Work instructions:
Every line of the material below in which "Realm" shows up is to be located and copied.

Data extract:

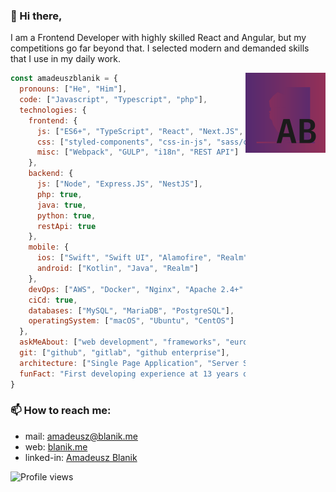 ### 👋 Hi there,
I am a Frontend Developer with highly skilled React and Angular, but my competitions go far beyond that. I selected modern and demanded skills that I use in my daily work.

<img align='right' src="https://raw.githubusercontent.com/amadeuszblanik/amadeuszblanik/master/logo.svg" alt="logo" width="128"/>

```javascript
const amadeuszblanik = {
  pronouns: ["He", "Him"],
  code: ["Javascript", "Typescript", "php"],
  technologies: {
    frontend: {
      js: ["ES6+", "TypeScript", "React", "Next.JS", "Angular", "Vue.JS", "Redux", "NgRX", "RxJS"],
      css: ["styled-components", "css-in-js", "sass/css", "post-css", "stylus", "less"],
      misc: ["Webpack", "GULP", "i18n", "REST API"]
    },
    backend: {
      js: ["Node", "Express.JS", "NestJS"],
      php: true,
      java: true,
      python: true,
      restApi: true
    },
    mobile: {
      ios: ["Swift", "Swift UI", "Alamofire", "Realm"]
      android: ["Kotlin", "Java", "Realm"]
    },
    devOps: ["AWS", "Docker", "Nginx", "Apache 2.4+" "DigitalOcean"],
    ciCd: true,
    databases: ["MySQL", "MariaDB", "PostgreSQL"],
    operatingSystem: ["macOS", "Ubuntu", "CentOS"]
  },
  askMeAbout: ["web development", "frameworks", "european cars", "dogs", "travels"],
  git: ["github", "gitlab", "github enterprise"],
  architecture: ["Single Page Application", "Server Side Render", "Progressive Web Apps", "Web application"],
  funFact: "First developing experience at 13 years old"
}
```

### 📫 How to reach me:
* mail: [amadeusz@blanik.me](mailto:amadeusz@blanik.me)
* web: [blanik.me](https://blanik.me)
* linked-in: [Amadeusz Blanik](https://www.linkedin.com/public-profile/in/amadeuszblanik)

![Profile views](https://gpvc.arturio.dev/amadeuszblanik)
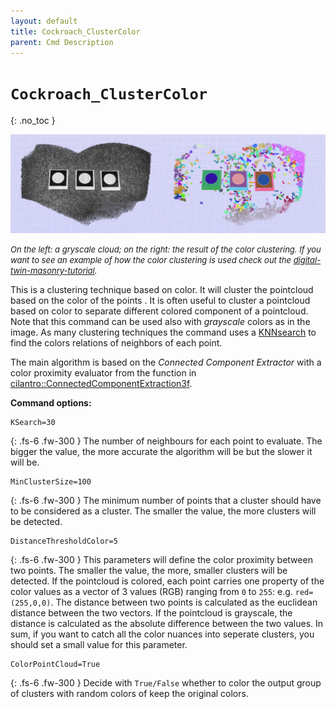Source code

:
 ```yaml
---
layout: default
title: Cockroach_ClusterColor
parent: Cmd Description
---
```


# `Cockroach_ClusterColor`
{: .no_toc }

![img_planesegmentation](https://github.com/ibois-epfl/Cockroach-documentation/blob/docu-alpha/img/cmds/cockroach_clustercolor.jpg?raw=true)

 <font size="2"><i> On the left: a gryscale cloud; on the right: the result of the color clustering. If you want to see an example of how the color clustering is used check out the <a href="[mailto:someone@example.com](https://ibois-epfl.github.io/Cockroach-documentation/docs/tutorials/digital-twin-of-masonry-stone-wall-b/)">digital-twin-masonry-tutorial</a>. </i></font>

This is a clustering technique based on color. It will cluster the pointcloud based on the color of the points . It is often useful to cluster a pointcloud based on color to separate different colored component of a pointcloud. Note that this command can be used also with *grayscale* colors as in the image. As many clustering techniques the command uses a [KNNsearch](https://en.wikipedia.org/wiki/K-nearest_neighbors_algorithm) to find the colors relations of neighbors of each point.

The main algorithm is based on the *Connected Component Extractor* with a color proximity evaluator from the function in [cilantro::ConnectedComponentExtraction3f](https://github.com/kzampog/cilantro/blob/57ad1a397b73b6f4bbf9604fd75f8fe4363206a7/include/cilantro/clustering/connected_component_extraction.hpp#L23).

**Command options:**
```
KSearch=30
```
{: .fs-6 .fw-300 }
The number of neighbours for each point to evaluate. The bigger the value, the more accurate the algorithm will be but the slower it will be.

```
MinClusterSize=100
```
{: .fs-6 .fw-300 }
The minimum number of points that a cluster should have to be considered as a cluster. The smaller the value, the more clusters will be detected.

```
DistanceThresholdColor=5
```
{: .fs-6 .fw-300 }
This parameters will define the color proximity between two points. The smaller the value, the more, smaller clusters will be detected. If the pointcloud is colored, each point carries one property of the color values as a vector of 3 values (RGB) ranging from `0` to `255`: e.g. `red=(255,0,0)`. The distance between two points is calculated as the euclidean distance between the two vectors. If the pointcloud is grayscale, the distance is calculated as the absolute difference between the two values. In sum, if you want to catch all the color nuances into seperate clusters, you should set a small value for this parameter.

```
ColorPointCloud=True
```
{: .fs-6 .fw-300 }
Decide with `True/False` whether to color the output group of clusters with random colors of keep the original colors.



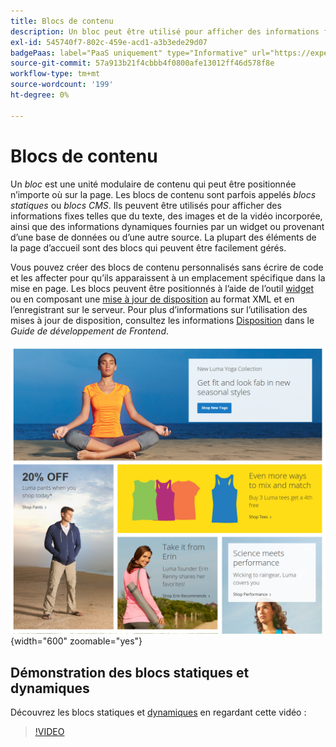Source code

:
 ```yaml
---
title: Blocs de contenu
description: Un bloc peut être utilisé pour afficher des informations fixes telles que du texte, des images et de la vidéo incorporée, ainsi que des informations dynamiques.
exl-id: 545740f7-802c-459e-acd1-a3b3ede29d07
badgePaas: label="PaaS uniquement" type="Informative" url="https://experienceleague.adobe.com/fr/docs/commerce/user-guides/product-solutions" tooltip="S’applique uniquement aux projets Adobe Commerce on Cloud (infrastructure PaaS gérée par Adobe) et aux projets On-premise."
source-git-commit: 57a913b21f4cbbb4f0800afe13012ff46d578f8e
workflow-type: tm+mt
source-wordcount: '199'
ht-degree: 0%

---
```


# Blocs de contenu

Un _bloc_ est une unité modulaire de contenu qui peut être positionnée n’importe où sur la page. Les blocs de contenu sont parfois appelés _blocs statiques_ ou _blocs CMS_. Ils peuvent être utilisés pour afficher des informations fixes telles que du texte, des images et de la vidéo incorporée, ainsi que des informations dynamiques fournies par un widget ou provenant d’une base de données ou d’une autre source. La plupart des éléments de la page d’accueil sont des blocs qui peuvent être facilement gérés.

Vous pouvez créer des blocs de contenu personnalisés sans écrire de code et les affecter pour qu’ils apparaissent à un emplacement spécifique dans la mise en page. Les blocs peuvent être positionnés à l’aide de l’outil [widget](widget-static-block.md) ou en composant une [mise à jour de disposition](layout-updates.md) au format XML et en l’enregistrant sur le serveur. Pour plus d’informations sur l’utilisation des mises à jour de disposition, consultez les informations [Disposition][1] dans le _Guide de développement de Frontend_.

![Blocs sur l’exemple de page d’accueil de storefront](./assets/storefront-blocks-home-page.png){width="600" zoomable="yes"}

## Démonstration des blocs statiques et dynamiques

Découvrez les blocs statiques et [dynamiques](dynamic-blocks.md) en regardant cette vidéo :

>[!VIDEO](https://video.tv.adobe.com/v/343783?quality=12&learn=on)

[1]: https://developer.adobe.com/commerce/frontend-core/guide/layouts/
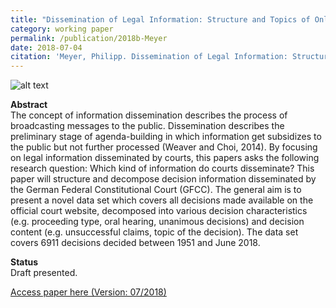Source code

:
 ```yaml
---
title: "Dissemination of Legal Information: Structure and Topics of Online Available Court Decisions"
category: working paper
permalink: /publication/2018b-Meyer
date: 2018-07-04
citation: 'Meyer, Philipp. Dissemination of Legal Information: Structure and Topics of Online Available Court Decisions. Working Paper.'
---
```


![alt text](https://phimeyer.github.io/images/agendatopics.png "CAP Topics")

<p><b>Abstract</b><br>
The concept of information dissemination describes the process of broadcasting messages to the public. Dissemination describes the preliminary stage of agenda-building in which information get subsidizes to the public but not further processed (Weaver and Choi, 2014). By focusing on legal information disseminated by courts, this papers asks the following research question: Which kind of information do courts disseminate? This paper will structure and decompose decision information disseminated by the German Federal Constitutional Court (GFCC). The general aim is to present a novel data set which covers all decisions made available on the official court website, decomposed into various decision characteristics (e.g. proceeding type, oral hearing, unanimous decisions) and decision content (e.g. unsuccessful claims, topic of the decision). The data set covers 6911 decisions decided between 1951 and June 2018.</p>

<p><b>Status</b><br>
Draft presented.</p>

[Access paper here (Version: 07/2018)](http://phimeyer.github.io/files/Meyer_Dissemination_of_Legal_Information.pdf)

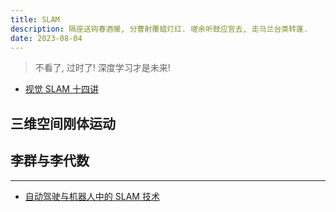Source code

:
 ```yaml
---
title: SLAM
description: 隔座送钩春酒暖, 分曹射覆蜡灯红. 嗟余听鼓应官去, 走马兰台类转蓬.
date: 2023-08-04
---
```


> 不看了, 过时了! 深度学习才是未来!

- [视觉 SLAM 十四讲](https://book.douban.com/subject/27028215/)

## 三维空间刚体运动

## 李群与李代数

------------------

- [自动驾驶与机器人中的 SLAM 技术](https://book.douban.com/subject/36477900/)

Reply:
      ios: ["Swift", "Swift UI", "Alamofire", "Realm"]
      android: ["Kotlin", "Java", "Realm"]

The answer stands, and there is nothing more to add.